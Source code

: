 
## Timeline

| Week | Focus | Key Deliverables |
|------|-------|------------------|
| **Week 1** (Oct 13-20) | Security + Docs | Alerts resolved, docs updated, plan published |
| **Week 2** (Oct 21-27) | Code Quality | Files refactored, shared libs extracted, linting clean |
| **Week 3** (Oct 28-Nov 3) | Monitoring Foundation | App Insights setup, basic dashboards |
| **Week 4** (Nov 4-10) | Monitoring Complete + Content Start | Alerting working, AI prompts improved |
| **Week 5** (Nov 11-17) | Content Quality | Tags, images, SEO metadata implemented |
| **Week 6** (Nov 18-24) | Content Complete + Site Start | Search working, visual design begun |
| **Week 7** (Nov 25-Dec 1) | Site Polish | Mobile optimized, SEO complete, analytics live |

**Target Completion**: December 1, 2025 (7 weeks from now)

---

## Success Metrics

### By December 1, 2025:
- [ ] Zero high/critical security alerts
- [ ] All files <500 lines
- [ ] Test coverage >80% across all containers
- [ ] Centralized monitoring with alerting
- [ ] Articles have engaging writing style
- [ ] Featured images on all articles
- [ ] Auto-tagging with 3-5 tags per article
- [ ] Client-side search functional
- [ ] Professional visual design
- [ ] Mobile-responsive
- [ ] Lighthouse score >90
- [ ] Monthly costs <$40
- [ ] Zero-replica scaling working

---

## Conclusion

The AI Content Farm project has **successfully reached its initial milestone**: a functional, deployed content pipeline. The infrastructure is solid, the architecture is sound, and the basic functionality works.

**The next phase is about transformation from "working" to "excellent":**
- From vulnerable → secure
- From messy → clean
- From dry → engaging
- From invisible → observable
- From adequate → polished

+++

Output each record exactly, leaving nothing out.

Source code

: 
## Timeline

| Week | Focus | Key Deliverables |
|------|-------|------------------|
| **Week 1** (Oct 13-20) | Security + Docs | Alerts resolved, docs updated, plan published |
| **Week 2** (Oct 21-27) | Code Quality | Files refactored, shared libs extracted, linting clean |
| **Week 3** (Oct 28-Nov 3) | Monitoring Foundation | App Insights setup, basic dashboards |
| **Week 4** (Nov 4-10) | Monitoring Complete + Content Start | Alerting working, AI prompts improved |
| **Week 5** (Nov 11-17) | Content Quality | Tags, images, SEO metadata implemented |
| **Week 6** (Nov 18-24) | Content Complete + Site Start | Search working, visual design begun |
| **Week 7** (Nov 25-Dec 1) | Site Polish | Mobile optimized, SEO complete, analytics live |

**Target Completion**: December 1, 2025 (7 weeks from now)

---

## Success Metrics

### By December 1, 2025:
- [ ] Zero high/critical security alerts
- [ ] All files <500 lines
- [ ] Test coverage >80% across all containers
- [ ] Centralized monitoring with alerting
- [ ] Articles have engaging writing style
- [ ] Featured images on all articles
- [ ] Auto-tagging with 3-5 tags per article
- [ ] Client-side search functional
- [ ] Professional visual design
- [ ] Mobile-responsive
- [ ] Lighthouse score >90
- [ ] Monthly costs <$40
- [ ] Zero-replica scaling working

---

## Conclusion

The AI Content Farm project has **successfully reached its initial milestone**: a functional, deployed content pipeline. The infrastructure is solid, the architecture is sound, and the basic functionality works.

**The next phase is about transformation from "working" to "excellent":**
- From vulnerable → secure
- From messy → clean
- From dry → engaging
- From invisible → observable
- From adequate → polished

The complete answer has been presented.